= Beginning of Section =
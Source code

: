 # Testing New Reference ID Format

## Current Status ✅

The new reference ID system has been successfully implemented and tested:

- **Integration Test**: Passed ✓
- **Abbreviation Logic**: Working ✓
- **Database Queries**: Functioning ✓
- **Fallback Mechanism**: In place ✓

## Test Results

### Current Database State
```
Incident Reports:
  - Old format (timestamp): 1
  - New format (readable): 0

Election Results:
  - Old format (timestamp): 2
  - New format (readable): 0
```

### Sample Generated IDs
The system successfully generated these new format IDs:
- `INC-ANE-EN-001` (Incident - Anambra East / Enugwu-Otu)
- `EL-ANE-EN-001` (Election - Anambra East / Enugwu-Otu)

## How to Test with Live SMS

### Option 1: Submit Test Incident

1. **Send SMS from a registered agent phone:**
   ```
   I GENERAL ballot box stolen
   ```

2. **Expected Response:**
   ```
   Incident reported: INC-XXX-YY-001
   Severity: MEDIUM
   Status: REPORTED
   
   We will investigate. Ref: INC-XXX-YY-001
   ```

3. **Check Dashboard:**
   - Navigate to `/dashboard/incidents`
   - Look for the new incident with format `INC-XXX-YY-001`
= End of Section =
**EXERCISE**
The word "successfully" is the filter: copy every line of the listing above that contains it.

**YOUR SOLUTION**
The new reference ID system has been successfully implemented and tested:
The system successfully generated these new format IDs:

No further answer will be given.